(Stored items)
┏━━

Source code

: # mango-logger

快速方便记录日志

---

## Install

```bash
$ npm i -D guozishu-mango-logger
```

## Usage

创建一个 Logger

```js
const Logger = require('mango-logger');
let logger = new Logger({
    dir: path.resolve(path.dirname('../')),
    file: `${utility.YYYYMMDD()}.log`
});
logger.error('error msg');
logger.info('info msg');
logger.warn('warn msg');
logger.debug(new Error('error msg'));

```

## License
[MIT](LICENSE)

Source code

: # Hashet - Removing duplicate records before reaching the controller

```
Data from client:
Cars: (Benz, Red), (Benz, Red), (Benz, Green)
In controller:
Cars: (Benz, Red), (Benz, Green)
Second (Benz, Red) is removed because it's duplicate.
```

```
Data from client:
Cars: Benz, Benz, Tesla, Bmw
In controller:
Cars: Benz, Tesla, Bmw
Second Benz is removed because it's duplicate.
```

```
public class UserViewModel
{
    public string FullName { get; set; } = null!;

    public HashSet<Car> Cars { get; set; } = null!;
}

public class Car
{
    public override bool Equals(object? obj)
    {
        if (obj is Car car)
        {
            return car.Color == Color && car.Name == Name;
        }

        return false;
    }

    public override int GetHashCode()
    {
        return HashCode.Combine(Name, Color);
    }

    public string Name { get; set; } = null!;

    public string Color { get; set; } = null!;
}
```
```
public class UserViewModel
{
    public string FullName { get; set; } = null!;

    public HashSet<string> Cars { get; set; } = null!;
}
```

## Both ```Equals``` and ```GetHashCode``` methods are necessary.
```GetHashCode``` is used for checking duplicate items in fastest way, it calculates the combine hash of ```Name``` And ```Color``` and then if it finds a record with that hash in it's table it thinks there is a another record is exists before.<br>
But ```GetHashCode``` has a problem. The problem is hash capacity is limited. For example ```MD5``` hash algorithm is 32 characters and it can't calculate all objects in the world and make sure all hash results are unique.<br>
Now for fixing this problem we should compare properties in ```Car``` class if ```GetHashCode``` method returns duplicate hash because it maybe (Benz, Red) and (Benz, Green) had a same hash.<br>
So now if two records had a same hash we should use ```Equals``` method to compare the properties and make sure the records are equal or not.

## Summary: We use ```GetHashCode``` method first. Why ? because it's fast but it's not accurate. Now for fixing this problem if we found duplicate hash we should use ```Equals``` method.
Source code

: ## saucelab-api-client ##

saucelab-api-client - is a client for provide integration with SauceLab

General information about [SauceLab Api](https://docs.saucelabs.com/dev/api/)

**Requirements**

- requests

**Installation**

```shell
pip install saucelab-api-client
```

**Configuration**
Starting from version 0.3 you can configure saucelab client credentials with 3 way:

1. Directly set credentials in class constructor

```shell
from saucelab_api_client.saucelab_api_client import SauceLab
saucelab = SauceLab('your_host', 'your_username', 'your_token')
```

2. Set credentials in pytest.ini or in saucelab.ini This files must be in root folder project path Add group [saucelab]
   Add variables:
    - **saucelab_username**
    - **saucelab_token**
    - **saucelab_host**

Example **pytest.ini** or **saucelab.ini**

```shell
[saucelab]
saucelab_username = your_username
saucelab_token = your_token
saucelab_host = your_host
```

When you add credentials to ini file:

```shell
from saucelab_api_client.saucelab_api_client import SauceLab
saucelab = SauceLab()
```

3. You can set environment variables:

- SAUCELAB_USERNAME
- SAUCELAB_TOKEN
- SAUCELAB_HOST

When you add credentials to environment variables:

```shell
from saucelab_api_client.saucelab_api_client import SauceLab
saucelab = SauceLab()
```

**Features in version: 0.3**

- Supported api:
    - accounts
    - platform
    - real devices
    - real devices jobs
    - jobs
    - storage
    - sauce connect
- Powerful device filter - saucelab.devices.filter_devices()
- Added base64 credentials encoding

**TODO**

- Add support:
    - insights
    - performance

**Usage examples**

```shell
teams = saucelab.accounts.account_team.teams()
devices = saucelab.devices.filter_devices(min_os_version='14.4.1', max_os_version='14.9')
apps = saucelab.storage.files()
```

┗━━

Would you please transcribe all of the entries above exactly?

Source code

: # mango-logger

快速方便记录日志

---

## Install

```bash
$ npm i -D guozishu-mango-logger
```

## Usage

创建一个 Logger

```js
const Logger = require('mango-logger');
let logger = new Logger({
    dir: path.resolve(path.dirname('../')),
    file: `${utility.YYYYMMDD()}.log`
});
logger.error('error msg');
logger.info('info msg');
logger.warn('warn msg');
logger.debug(new Error('error msg'));

```

## License
[MIT](LICENSE)

Source code

: # Hashet - Removing duplicate records before reaching the controller

```
Data from client:
Cars: (Benz, Red), (Benz, Red), (Benz, Green)
In controller:
Cars: (Benz, Red), (Benz, Green)
Second (Benz, Red) is removed because it's duplicate.
```

```
Data from client:
Cars: Benz, Benz, Tesla, Bmw
In controller:
Cars: Benz, Tesla, Bmw
Second Benz is removed because it's duplicate.
```

```
public class UserViewModel
{
    public string FullName { get; set; } = null!;

    public HashSet<Car> Cars { get; set; } = null!;
}

public class Car
{
    public override bool Equals(object? obj)
    {
        if (obj is Car car)
        {
            return car.Color == Color && car.Name == Name;
        }

        return false;
    }

    public override int GetHashCode()
    {
        return HashCode.Combine(Name, Color);
    }

    public string Name { get; set; } = null!;

    public string Color { get; set; } = null!;
}
```
```
public class UserViewModel
{
    public string FullName { get; set; } = null!;

    public HashSet<string> Cars { get; set; } = null!;
}
```

## Both ```Equals``` and ```GetHashCode``` methods are necessary.
```GetHashCode``` is used for checking duplicate items in fastest way, it calculates the combine hash of ```Name``` And ```Color``` and then if it finds a record with that hash in it's table it thinks there is a another record is exists before.<br>
But ```GetHashCode``` has a problem. The problem is hash capacity is limited. For example ```MD5``` hash algorithm is 32 characters and it can't calculate all objects in the world and make sure all hash results are unique.<br>
Now for fixing this problem we should compare properties in ```Car``` class if ```GetHashCode``` method returns duplicate hash because it maybe (Benz, Red) and (Benz, Green) had a same hash.<br>
So now if two records had a same hash we should use ```Equals``` method to compare the properties and make sure the records are equal or not.

## Summary: We use ```GetHashCode``` method first. Why ? because it's fast but it's not accurate. Now for fixing this problem if we found duplicate hash we should use ```Equals``` method.
Source code

: ## saucelab-api-client ##

saucelab-api-client - is a client for provide integration with SauceLab

General information about [SauceLab Api](https://docs.saucelabs.com/dev/api/)

**Requirements**

- requests

**Installation**

```shell
pip install saucelab-api-client
```

**Configuration**
Starting from version 0.3 you can configure saucelab client credentials with 3 way:

1. Directly set credentials in class constructor

```shell
from saucelab_api_client.saucelab_api_client import SauceLab
saucelab = SauceLab('your_host', 'your_username', 'your_token')
```

2. Set credentials in pytest.ini or in saucelab.ini This files must be in root folder project path Add group [saucelab]
   Add variables:
    - **saucelab_username**
    - **saucelab_token**
    - **saucelab_host**

Example **pytest.ini** or **saucelab.ini**

```shell
[saucelab]
saucelab_username = your_username
saucelab_token = your_token
saucelab_host = your_host
```

When you add credentials to ini file:

```shell
from saucelab_api_client.saucelab_api_client import SauceLab
saucelab = SauceLab()
```

3. You can set environment variables:

- SAUCELAB_USERNAME
- SAUCELAB_TOKEN
- SAUCELAB_HOST

When you add credentials to environment variables:

```shell
from saucelab_api_client.saucelab_api_client import SauceLab
saucelab = SauceLab()
```

**Features in version: 0.3**

- Supported api:
    - accounts
    - platform
    - real devices
    - real devices jobs
    - jobs
    - storage
    - sauce connect
- Powerful device filter - saucelab.devices.filter_devices()
- Added base64 credentials encoding

**TODO**

- Add support:
    - insights
    - performance

**Usage examples**

```shell
teams = saucelab.accounts.account_team.teams()
devices = saucelab.devices.filter_devices(min_os_version='14.4.1', max_os_version='14.9')
apps = saucelab.storage.files()
```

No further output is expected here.